In other developments:
-- Four Israelis, a mother and her three children -- one a month-old infant -- were wounded in a shooting attack on their car south of Hebron in the West Bank, Israeli police and rescue workers said. Earlier, a doctor said a 14-month-old Palestinian baby died in Hebron, apparently overcome by tear gas that Israeli soldiers fired into a market to re-impose a curfew; Israel's army confirmed its forces had fired two gas grenades but could not confirm that the baby died as a result.
-- Prime Minister Ariel Sharon was quoted as defending Israel's siege of Arafat's compound, where about 200 Arafat aides and members of the security forces have been confined to a few rooms since Sept. 19. In an interview published by the Jerusalem Post newspaper, he said some of those inside are "the biggest terrorists that exist." The assault on Arafat's headquarters came in response to a Tel Aviv bus bombing by Hamas that killed six people.
-- Terje Roed-Larsen, the chief U.N. envoy for the Middle East, warned Thursday that Israel's siege of Arafat is undermining reforms of the Palestinian Authority and could lead to anarchy that threatens both Israelis and Palestinians.
-- In the Gaza Strip, the Al Aqsa Martyrs Brigades, linked to Arafat's Fatah movement, claimed responsibility for an attempted infiltration into the Elei Sinai Jewish settlement early Thursday. One gunman was killed by soldiers, the army said.

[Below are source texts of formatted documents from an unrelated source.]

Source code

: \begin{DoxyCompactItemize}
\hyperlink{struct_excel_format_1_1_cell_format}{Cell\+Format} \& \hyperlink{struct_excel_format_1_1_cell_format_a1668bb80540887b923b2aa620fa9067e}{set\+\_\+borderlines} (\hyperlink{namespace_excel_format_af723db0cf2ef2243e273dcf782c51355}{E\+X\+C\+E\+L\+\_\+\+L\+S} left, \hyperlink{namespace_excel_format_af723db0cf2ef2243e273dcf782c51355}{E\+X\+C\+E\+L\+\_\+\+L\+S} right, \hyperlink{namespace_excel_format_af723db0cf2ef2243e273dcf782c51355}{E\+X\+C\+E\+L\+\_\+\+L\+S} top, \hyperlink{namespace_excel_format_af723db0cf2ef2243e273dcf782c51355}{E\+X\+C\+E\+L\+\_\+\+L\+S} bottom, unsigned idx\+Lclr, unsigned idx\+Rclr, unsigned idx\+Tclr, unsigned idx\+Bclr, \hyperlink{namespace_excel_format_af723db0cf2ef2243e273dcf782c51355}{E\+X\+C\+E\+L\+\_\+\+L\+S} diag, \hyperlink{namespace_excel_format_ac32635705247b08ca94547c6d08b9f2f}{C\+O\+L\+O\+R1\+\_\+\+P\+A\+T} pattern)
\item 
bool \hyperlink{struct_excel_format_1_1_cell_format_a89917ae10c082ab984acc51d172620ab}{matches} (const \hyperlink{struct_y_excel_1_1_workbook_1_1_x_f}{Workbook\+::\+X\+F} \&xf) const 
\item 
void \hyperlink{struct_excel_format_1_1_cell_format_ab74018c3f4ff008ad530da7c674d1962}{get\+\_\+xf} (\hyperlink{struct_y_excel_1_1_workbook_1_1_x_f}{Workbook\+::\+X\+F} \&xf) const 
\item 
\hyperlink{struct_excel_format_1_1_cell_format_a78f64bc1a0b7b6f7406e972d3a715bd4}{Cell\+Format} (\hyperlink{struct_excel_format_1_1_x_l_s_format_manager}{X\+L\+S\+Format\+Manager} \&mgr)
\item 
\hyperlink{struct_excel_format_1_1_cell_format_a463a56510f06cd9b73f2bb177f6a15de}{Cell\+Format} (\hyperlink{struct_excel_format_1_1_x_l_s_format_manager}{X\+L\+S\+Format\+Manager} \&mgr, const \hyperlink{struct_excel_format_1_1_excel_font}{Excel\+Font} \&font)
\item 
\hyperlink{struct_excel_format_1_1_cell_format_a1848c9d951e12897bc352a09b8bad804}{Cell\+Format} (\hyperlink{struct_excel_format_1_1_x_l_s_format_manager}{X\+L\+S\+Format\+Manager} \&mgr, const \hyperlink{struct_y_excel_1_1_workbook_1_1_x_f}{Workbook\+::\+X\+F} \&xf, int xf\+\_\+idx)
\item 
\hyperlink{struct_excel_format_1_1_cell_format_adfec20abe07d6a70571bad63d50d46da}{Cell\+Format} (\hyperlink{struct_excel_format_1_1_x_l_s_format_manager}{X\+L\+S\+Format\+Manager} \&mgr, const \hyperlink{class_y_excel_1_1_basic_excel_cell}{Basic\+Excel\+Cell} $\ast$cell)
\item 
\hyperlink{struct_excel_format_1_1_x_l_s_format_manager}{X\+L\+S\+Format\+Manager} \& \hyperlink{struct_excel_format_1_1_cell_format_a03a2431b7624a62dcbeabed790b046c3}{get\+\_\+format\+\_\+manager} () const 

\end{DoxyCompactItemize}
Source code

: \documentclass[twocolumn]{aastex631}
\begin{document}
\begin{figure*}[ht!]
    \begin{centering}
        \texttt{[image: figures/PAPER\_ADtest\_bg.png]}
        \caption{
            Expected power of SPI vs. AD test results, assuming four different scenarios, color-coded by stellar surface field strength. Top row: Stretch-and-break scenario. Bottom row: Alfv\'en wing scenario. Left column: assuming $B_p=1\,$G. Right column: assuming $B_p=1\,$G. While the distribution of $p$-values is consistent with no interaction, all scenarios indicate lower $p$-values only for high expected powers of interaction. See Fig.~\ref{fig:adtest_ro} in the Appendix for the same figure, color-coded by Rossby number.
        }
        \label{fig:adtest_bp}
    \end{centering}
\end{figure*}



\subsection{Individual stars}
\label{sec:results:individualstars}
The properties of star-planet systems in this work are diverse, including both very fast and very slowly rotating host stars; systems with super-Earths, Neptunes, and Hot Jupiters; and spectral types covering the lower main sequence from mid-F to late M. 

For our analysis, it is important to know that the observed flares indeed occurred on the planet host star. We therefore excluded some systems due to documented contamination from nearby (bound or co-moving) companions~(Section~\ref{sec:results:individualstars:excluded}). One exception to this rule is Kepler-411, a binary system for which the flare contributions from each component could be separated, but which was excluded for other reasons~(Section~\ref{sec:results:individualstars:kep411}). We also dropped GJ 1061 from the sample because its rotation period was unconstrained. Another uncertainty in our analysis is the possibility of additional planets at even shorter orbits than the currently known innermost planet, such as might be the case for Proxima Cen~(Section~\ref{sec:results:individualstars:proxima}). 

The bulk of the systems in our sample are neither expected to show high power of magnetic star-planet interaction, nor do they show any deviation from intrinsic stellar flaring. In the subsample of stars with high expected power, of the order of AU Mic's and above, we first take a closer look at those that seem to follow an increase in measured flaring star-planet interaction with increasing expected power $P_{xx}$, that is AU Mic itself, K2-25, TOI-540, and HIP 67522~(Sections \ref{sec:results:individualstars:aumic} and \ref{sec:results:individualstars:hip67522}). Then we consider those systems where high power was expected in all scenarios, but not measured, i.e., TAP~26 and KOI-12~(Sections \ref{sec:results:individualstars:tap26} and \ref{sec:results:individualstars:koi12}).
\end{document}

-- In the West Bank town of Jenin, a 52-year-old civilian was shot dead when he opened his bedroom window during an Israeli military operation, the man's son said. The army admitted that the man was a civilian and expressed regret.
-- Elsewhere in the West Bank, a wanted Hamas militiaman opened fire Thursday at troops chasing him, killing an Israeli army officer before being shot dead by troops.